(Beginning of Data provided)

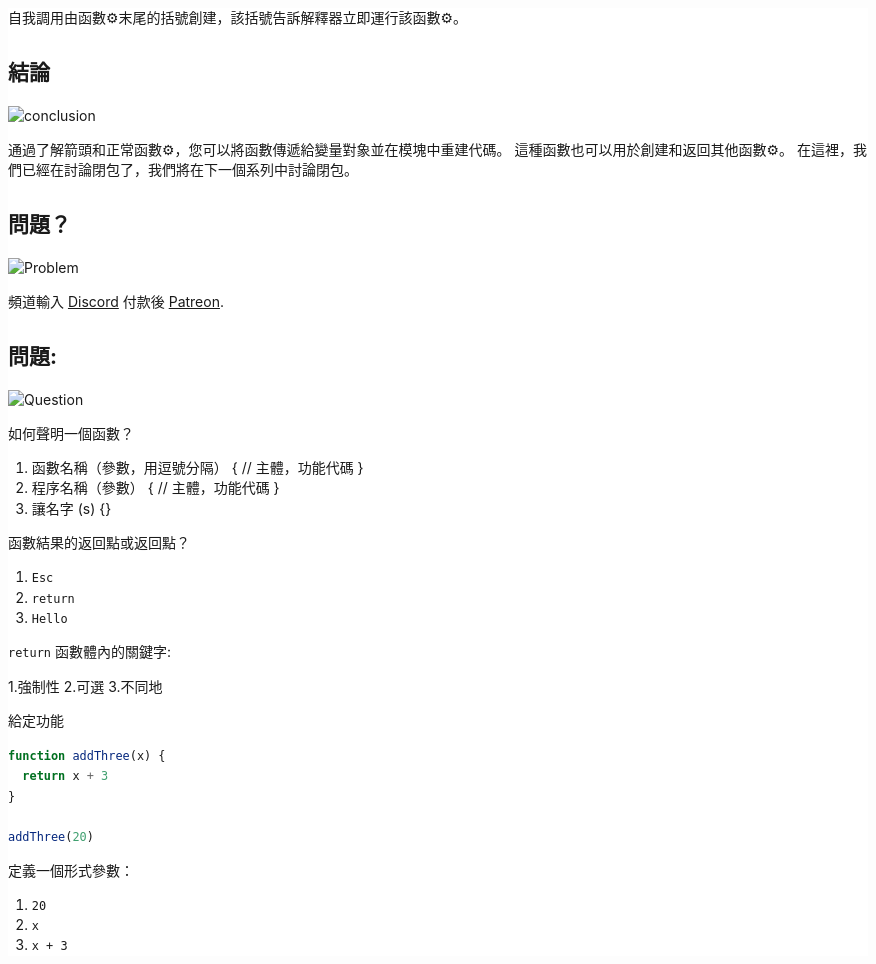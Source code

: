 自我調用由函數⚙️末尾的括號創建，該括號告訴解釋器立即運行該函數⚙️。

## 結論

![conclusion](https://media.giphy.com/media/8Bksh0hra9RcZcSNSO/giphy.gif)

通過了解箭頭和正常函數⚙️，您可以將函數傳遞給變量對象並在模塊中重建代碼。 這種函數也可以用於創建和返回其他函數⚙️。 在這裡，我們已經在討論閉包了，我們將在下一個系列中討論閉包。

## 問題？

![Problem](https://media.giphy.com/media/xTiTnGeUsWOEwsGoG4/giphy.gif)

頻道輸入 [Discord](https://discord.gg/6GDAfXn) 付款後 [Patreon](https://www.patreon.com/javascriptcamp).

## 問題:

![Question](https://media.giphy.com/media/l0HlRnAWXxn0MhKLK/giphy.gif)

如何聲明一個函數？

1. 函數名稱（參數，用逗號分隔） {
   // 主體，功能代碼
   }
2. 程序名稱（參數） {
   // 主體，功能代碼
   }
3. 讓名字 (s) {}

函數結果的返回點或返回點？

1. `Esc`
2. `return`
3. `Hello`

`return` 函數體內的關鍵字:

1.強制性
2.可選
3.不同地

給定功能

```javascript
function addThree(x) {
  return x + 3
}

addThree(20)
```

定義一個形式參數：

1. `20`
2. `x`
3. `x + 3`
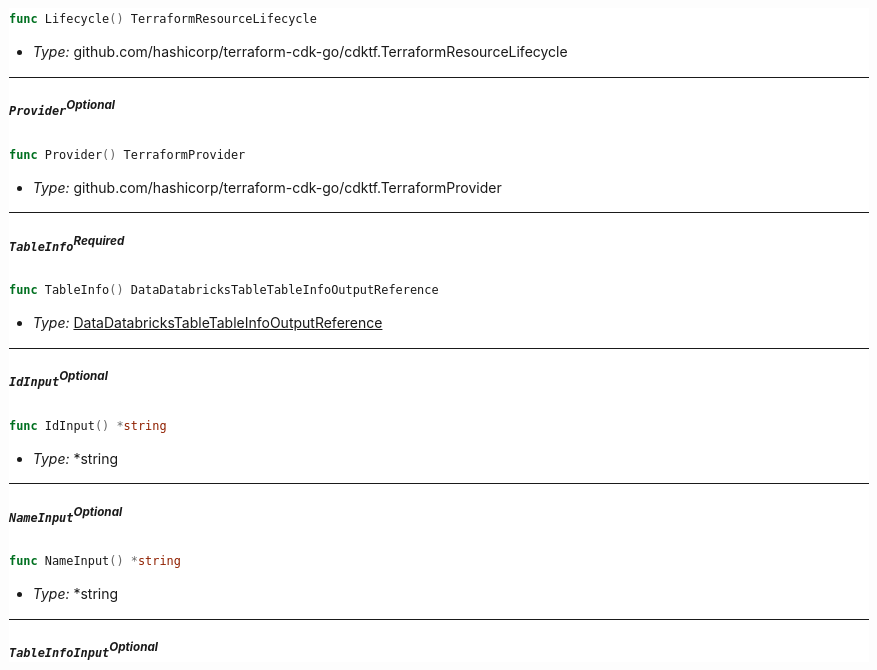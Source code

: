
 ```go
func Lifecycle() TerraformResourceLifecycle
```

- *Type:* github.com/hashicorp/terraform-cdk-go/cdktf.TerraformResourceLifecycle

---

##### `Provider`<sup>Optional</sup> <a name="Provider" id="@cdktf/provider-databricks.dataDatabricksTable.DataDatabricksTable.property.provider"></a>

```go
func Provider() TerraformProvider
```

- *Type:* github.com/hashicorp/terraform-cdk-go/cdktf.TerraformProvider

---

##### `TableInfo`<sup>Required</sup> <a name="TableInfo" id="@cdktf/provider-databricks.dataDatabricksTable.DataDatabricksTable.property.tableInfo"></a>

```go
func TableInfo() DataDatabricksTableTableInfoOutputReference
```

- *Type:* <a href="#@cdktf/provider-databricks.dataDatabricksTable.DataDatabricksTableTableInfoOutputReference">DataDatabricksTableTableInfoOutputReference</a>

---

##### `IdInput`<sup>Optional</sup> <a name="IdInput" id="@cdktf/provider-databricks.dataDatabricksTable.DataDatabricksTable.property.idInput"></a>

```go
func IdInput() *string
```

- *Type:* *string

---

##### `NameInput`<sup>Optional</sup> <a name="NameInput" id="@cdktf/provider-databricks.dataDatabricksTable.DataDatabricksTable.property.nameInput"></a>

```go
func NameInput() *string
```

- *Type:* *string

---

##### `TableInfoInput`<sup>Optional</sup> <a name="TableInfoInput" id="@cdktf/provider-databricks.dataDatabricksTable.DataDatabricksTable.property.tableInfoInput"></a>
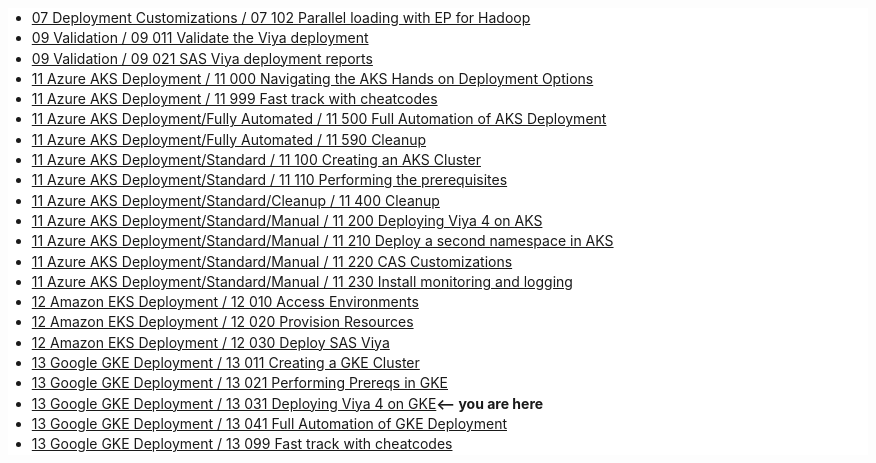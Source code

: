 * [07 Deployment Customizations / 07 102 Parallel loading with EP for Hadoop](/07_Deployment_Customizations/07_102_Parallel_loading_with_EP_for_Hadoop.md)
* [09 Validation / 09 011 Validate the Viya deployment](/09_Validation/09_011_Validate_the_Viya_deployment.md)
* [09 Validation / 09 021 SAS Viya deployment reports](/09_Validation/09_021_SAS_Viya_deployment_reports.md)
* [11 Azure AKS Deployment / 11 000 Navigating the AKS Hands on Deployment Options](/11_Azure_AKS_Deployment/11_000_Navigating_the_AKS_Hands-on_Deployment_Options.md)
* [11 Azure AKS Deployment / 11 999 Fast track with cheatcodes](/11_Azure_AKS_Deployment/11_999_Fast_track_with_cheatcodes.md)
* [11 Azure AKS Deployment/Fully Automated / 11 500 Full Automation of AKS Deployment](/11_Azure_AKS_Deployment/Fully_Automated/11_500_Full_Automation_of_AKS_Deployment.md)
* [11 Azure AKS Deployment/Fully Automated / 11 590 Cleanup](/11_Azure_AKS_Deployment/Fully_Automated/11_590_Cleanup.md)
* [11 Azure AKS Deployment/Standard / 11 100 Creating an AKS Cluster](/11_Azure_AKS_Deployment/Standard/11_100_Creating_an_AKS_Cluster.md)
* [11 Azure AKS Deployment/Standard / 11 110 Performing the prerequisites](/11_Azure_AKS_Deployment/Standard/11_110_Performing_the_prerequisites.md)
* [11 Azure AKS Deployment/Standard/Cleanup / 11 400 Cleanup](/11_Azure_AKS_Deployment/Standard/Cleanup/11_400_Cleanup.md)
* [11 Azure AKS Deployment/Standard/Manual / 11 200 Deploying Viya 4 on AKS](/11_Azure_AKS_Deployment/Standard/Manual/11_200_Deploying_Viya_4_on_AKS.md)
* [11 Azure AKS Deployment/Standard/Manual / 11 210 Deploy a second namespace in AKS](/11_Azure_AKS_Deployment/Standard/Manual/11_210_Deploy_a_second_namespace_in_AKS.md)
* [11 Azure AKS Deployment/Standard/Manual / 11 220 CAS Customizations](/11_Azure_AKS_Deployment/Standard/Manual/11_220_CAS_Customizations.md)
* [11 Azure AKS Deployment/Standard/Manual / 11 230 Install monitoring and logging](/11_Azure_AKS_Deployment/Standard/Manual/11_230_Install_monitoring_and_logging.md)
* [12 Amazon EKS Deployment / 12 010 Access Environments](/12_Amazon_EKS_Deployment/12_010_Access_Environments.md)
* [12 Amazon EKS Deployment / 12 020 Provision Resources](/12_Amazon_EKS_Deployment/12_020_Provision_Resources.md)
* [12 Amazon EKS Deployment / 12 030 Deploy SAS Viya](/12_Amazon_EKS_Deployment/12_030_Deploy_SAS_Viya.md)
* [13 Google GKE Deployment / 13 011 Creating a GKE Cluster](/13_Google_GKE_Deployment/13_011_Creating_a_GKE_Cluster.md)
* [13 Google GKE Deployment / 13 021 Performing Prereqs in GKE](/13_Google_GKE_Deployment/13_021_Performing_Prereqs_in_GKE.md)
* [13 Google GKE Deployment / 13 031 Deploying Viya 4 on GKE](/13_Google_GKE_Deployment/13_031_Deploying_Viya_4_on_GKE.md)**<-- you are here**
* [13 Google GKE Deployment / 13 041 Full Automation of GKE Deployment](/13_Google_GKE_Deployment/13_041_Full_Automation_of_GKE_Deployment.md)
* [13 Google GKE Deployment / 13 099 Fast track with cheatcodes](/13_Google_GKE_Deployment/13_099_Fast_track_with_cheatcodes.md)

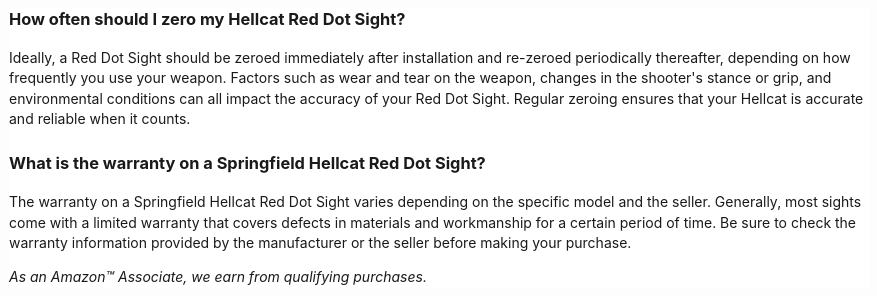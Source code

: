 
### How often should I zero my Hellcat Red Dot Sight?

Ideally, a Red Dot Sight should be zeroed immediately after installation and re-zeroed periodically thereafter, depending on how frequently you use your weapon. Factors such as wear and tear on the weapon, changes in the shooter's stance or grip, and environmental conditions can all impact the accuracy of your Red Dot Sight. Regular zeroing ensures that your Hellcat is accurate and reliable when it counts. 


### What is the warranty on a Springfield Hellcat Red Dot Sight?

The warranty on a Springfield Hellcat Red Dot Sight varies depending on the specific model and the seller. Generally, most sights come with a limited warranty that covers defects in materials and workmanship for a certain period of time. Be sure to check the warranty information provided by the manufacturer or the seller before making your purchase. 

*As an Amazon™ Associate, we earn from qualifying purchases.*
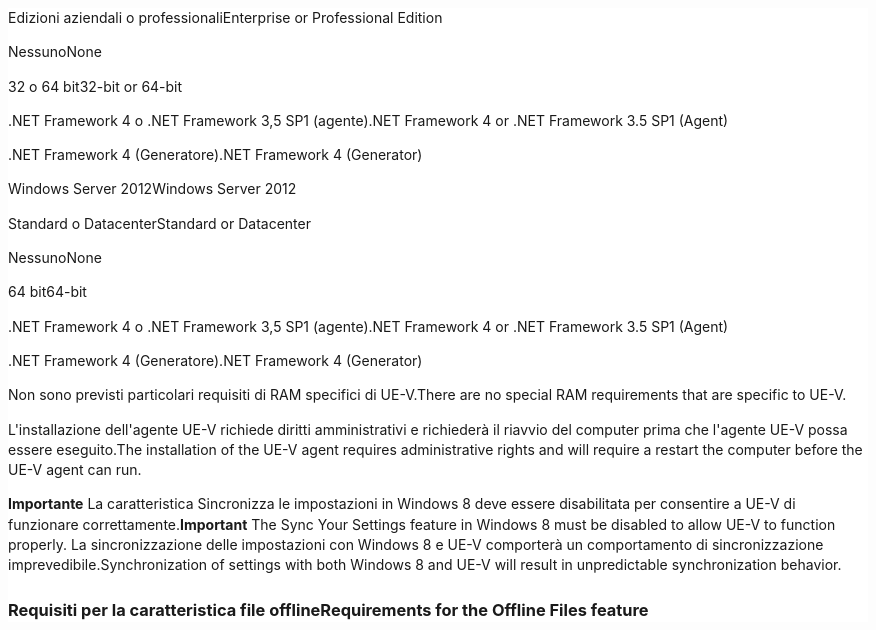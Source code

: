<td align="left"><p><span data-ttu-id="db460-128">Edizioni aziendali o professionali</span><span class="sxs-lookup"><span data-stu-id="db460-128">Enterprise or Professional Edition</span></span></p></td>
<td align="left"><p><span data-ttu-id="db460-129">Nessuno</span><span class="sxs-lookup"><span data-stu-id="db460-129">None</span></span></p></td>
<td align="left"><p><span data-ttu-id="db460-130">32 o 64 bit</span><span class="sxs-lookup"><span data-stu-id="db460-130">32-bit or 64-bit</span></span></p></td>
<td align="left"><p><span data-ttu-id="db460-131">.NET Framework 4 o .NET Framework 3,5 SP1 (agente)</span><span class="sxs-lookup"><span data-stu-id="db460-131">.NET Framework 4 or .NET Framework 3.5 SP1 (Agent)</span></span></p>
<p><span data-ttu-id="db460-132">.NET Framework 4 (Generatore)</span><span class="sxs-lookup"><span data-stu-id="db460-132">.NET Framework 4 (Generator)</span></span></p></td>
</tr>
<tr class="even">
<td align="left"><p><span data-ttu-id="db460-133">Windows Server 2012</span><span class="sxs-lookup"><span data-stu-id="db460-133">Windows Server 2012</span></span></p></td>
<td align="left"><p><span data-ttu-id="db460-134">Standard o Datacenter</span><span class="sxs-lookup"><span data-stu-id="db460-134">Standard or Datacenter</span></span></p></td>
<td align="left"><p><span data-ttu-id="db460-135">Nessuno</span><span class="sxs-lookup"><span data-stu-id="db460-135">None</span></span></p></td>
<td align="left"><p><span data-ttu-id="db460-136">64 bit</span><span class="sxs-lookup"><span data-stu-id="db460-136">64-bit</span></span></p></td>
<td align="left"><p><span data-ttu-id="db460-137">.NET Framework 4 o .NET Framework 3,5 SP1 (agente)</span><span class="sxs-lookup"><span data-stu-id="db460-137">.NET Framework 4 or .NET Framework 3.5 SP1 (Agent)</span></span></p>
<p><span data-ttu-id="db460-138">.NET Framework 4 (Generatore)</span><span class="sxs-lookup"><span data-stu-id="db460-138">.NET Framework 4 (Generator)</span></span></p></td>
</tr>
</tbody>
</table>

 

<span data-ttu-id="db460-139">Non sono previsti particolari requisiti di RAM specifici di UE-V.</span><span class="sxs-lookup"><span data-stu-id="db460-139">There are no special RAM requirements that are specific to UE-V.</span></span>

<span data-ttu-id="db460-140">L'installazione dell'agente UE-V richiede diritti amministrativi e richiederà il riavvio del computer prima che l'agente UE-V possa essere eseguito.</span><span class="sxs-lookup"><span data-stu-id="db460-140">The installation of the UE-V agent requires administrative rights and will require a restart the computer before the UE-V agent can run.</span></span>

<span data-ttu-id="db460-141">**Importante**  La caratteristica Sincronizza le impostazioni in Windows 8 deve essere disabilitata per consentire a UE-V di funzionare correttamente.</span><span class="sxs-lookup"><span data-stu-id="db460-141">**Important** The Sync Your Settings feature in Windows 8 must be disabled to allow UE-V to function properly.</span></span> <span data-ttu-id="db460-142">La sincronizzazione delle impostazioni con Windows 8 e UE-V comporterà un comportamento di sincronizzazione imprevedibile.</span><span class="sxs-lookup"><span data-stu-id="db460-142">Synchronization of settings with both Windows 8 and UE-V will result in unpredictable synchronization behavior.</span></span>

 

### <a href="" id="requirements-for-the-offline-files-feature-"></a><span data-ttu-id="db460-143">Requisiti per la caratteristica file offline</span><span class="sxs-lookup"><span data-stu-id="db460-143">Requirements for the Offline Files feature</span></span>
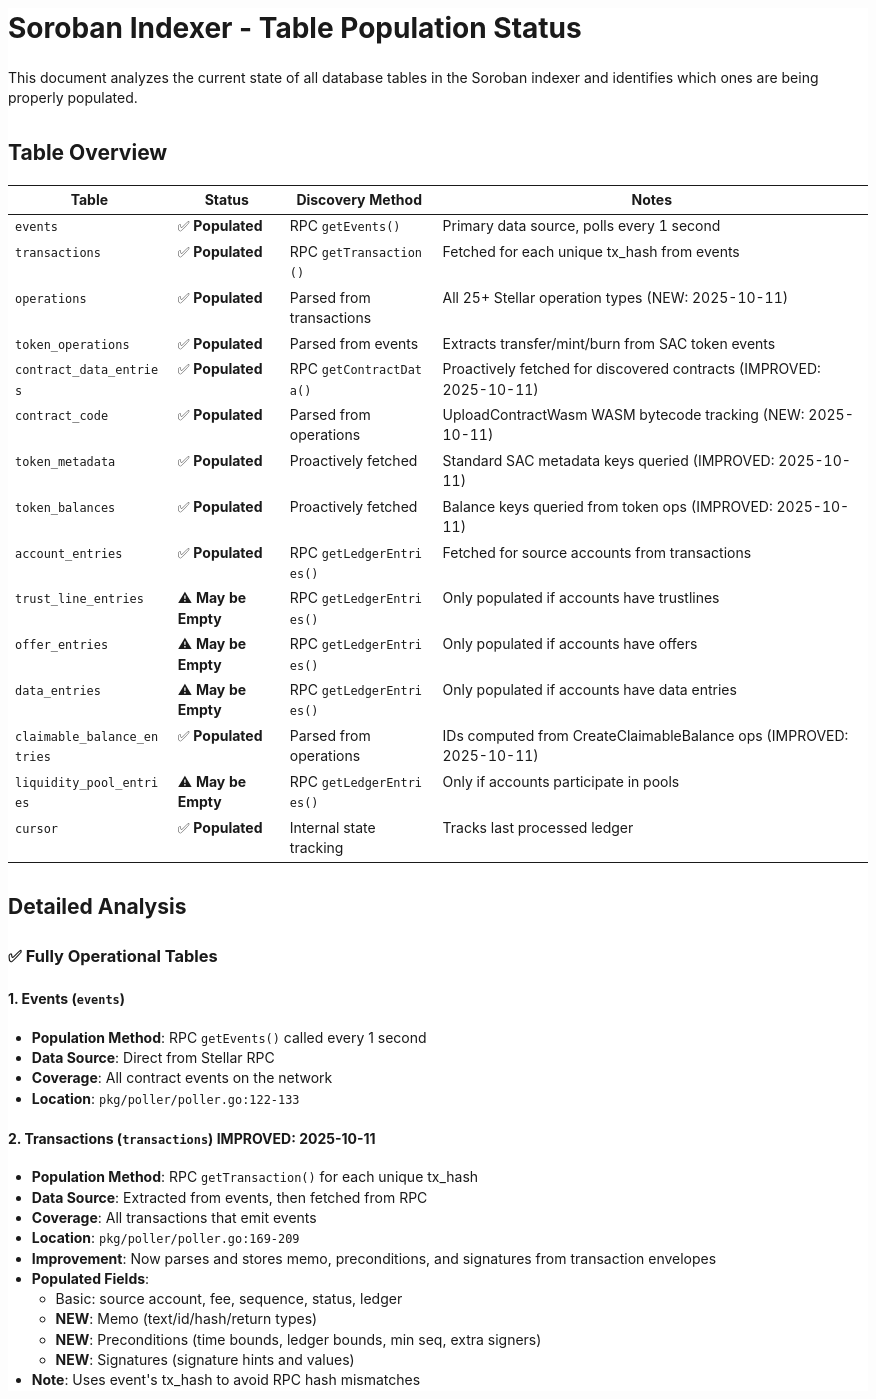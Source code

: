 # Soroban Indexer - Table Population Status

This document analyzes the current state of all database tables in the Soroban indexer and identifies which ones are being properly populated.

## Table Overview

| Table | Status | Discovery Method | Notes |
|-------|--------|------------------|-------|
| `events` | ✅ **Populated** | RPC `getEvents()` | Primary data source, polls every 1 second |
| `transactions` | ✅ **Populated** | RPC `getTransaction()` | Fetched for each unique tx_hash from events |
| `operations` | ✅ **Populated** | Parsed from transactions | All 25+ Stellar operation types (NEW: 2025-10-11) |
| `token_operations` | ✅ **Populated** | Parsed from events | Extracts transfer/mint/burn from SAC token events |
| `contract_data_entries` | ✅ **Populated** | RPC `getContractData()` | Proactively fetched for discovered contracts (IMPROVED: 2025-10-11) |
| `contract_code` | ✅ **Populated** | Parsed from operations | UploadContractWasm WASM bytecode tracking (NEW: 2025-10-11) |
| `token_metadata` | ✅ **Populated** | Proactively fetched | Standard SAC metadata keys queried (IMPROVED: 2025-10-11) |
| `token_balances` | ✅ **Populated** | Proactively fetched | Balance keys queried from token ops (IMPROVED: 2025-10-11) |
| `account_entries` | ✅ **Populated** | RPC `getLedgerEntries()` | Fetched for source accounts from transactions |
| `trust_line_entries` | ⚠️ **May be Empty** | RPC `getLedgerEntries()` | Only populated if accounts have trustlines |
| `offer_entries` | ⚠️ **May be Empty** | RPC `getLedgerEntries()` | Only populated if accounts have offers |
| `data_entries` | ⚠️ **May be Empty** | RPC `getLedgerEntries()` | Only populated if accounts have data entries |
| `claimable_balance_entries` | ✅ **Populated** | Parsed from operations | IDs computed from CreateClaimableBalance ops (IMPROVED: 2025-10-11) |
| `liquidity_pool_entries` | ⚠️ **May be Empty** | RPC `getLedgerEntries()` | Only if accounts participate in pools |
| `cursor` | ✅ **Populated** | Internal state tracking | Tracks last processed ledger |

## Detailed Analysis

### ✅ Fully Operational Tables

#### 1. Events (`events`)
- **Population Method**: RPC `getEvents()` called every 1 second
- **Data Source**: Direct from Stellar RPC
- **Coverage**: All contract events on the network
- **Location**: `pkg/poller/poller.go:122-133`

#### 2. Transactions (`transactions`) **IMPROVED: 2025-10-11**
- **Population Method**: RPC `getTransaction()` for each unique tx_hash
- **Data Source**: Extracted from events, then fetched from RPC
- **Coverage**: All transactions that emit events
- **Location**: `pkg/poller/poller.go:169-209`
- **Improvement**: Now parses and stores memo, preconditions, and signatures from transaction envelopes
- **Populated Fields**:
  - Basic: source account, fee, sequence, status, ledger
  - **NEW**: Memo (text/id/hash/return types)
  - **NEW**: Preconditions (time bounds, ledger bounds, min seq, extra signers)
  - **NEW**: Signatures (signature hints and values)
- **Note**: Uses event's tx_hash to avoid RPC hash mismatches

(End of Data provided)

Exercise requirements
Lines to set down from above: the line with "11 110 Performing", the line with "11 210 Deploy", and every line between, each exactly as written.

Answer for this exercise
* [11 Azure AKS Deployment/Standard / 11 110 Performing the prerequisites](/11_Azure_AKS_Deployment/Standard/11_110_Performing_the_prerequisites.md)
* [11 Azure AKS Deployment/Standard/Cleanup / 11 400 Cleanup](/11_Azure_AKS_Deployment/Standard/Cleanup/11_400_Cleanup.md)
* [11 Azure AKS Deployment/Standard/Manual / 11 200 Deploying Viya 4 on AKS](/11_Azure_AKS_Deployment/Standard/Manual/11_200_Deploying_Viya_4_on_AKS.md)
* [11 Azure AKS Deployment/Standard/Manual / 11 210 Deploy a second namespace in AKS](/11_Azure_AKS_Deployment/Standard/Manual/11_210_Deploy_a_second_namespace_in_AKS.md)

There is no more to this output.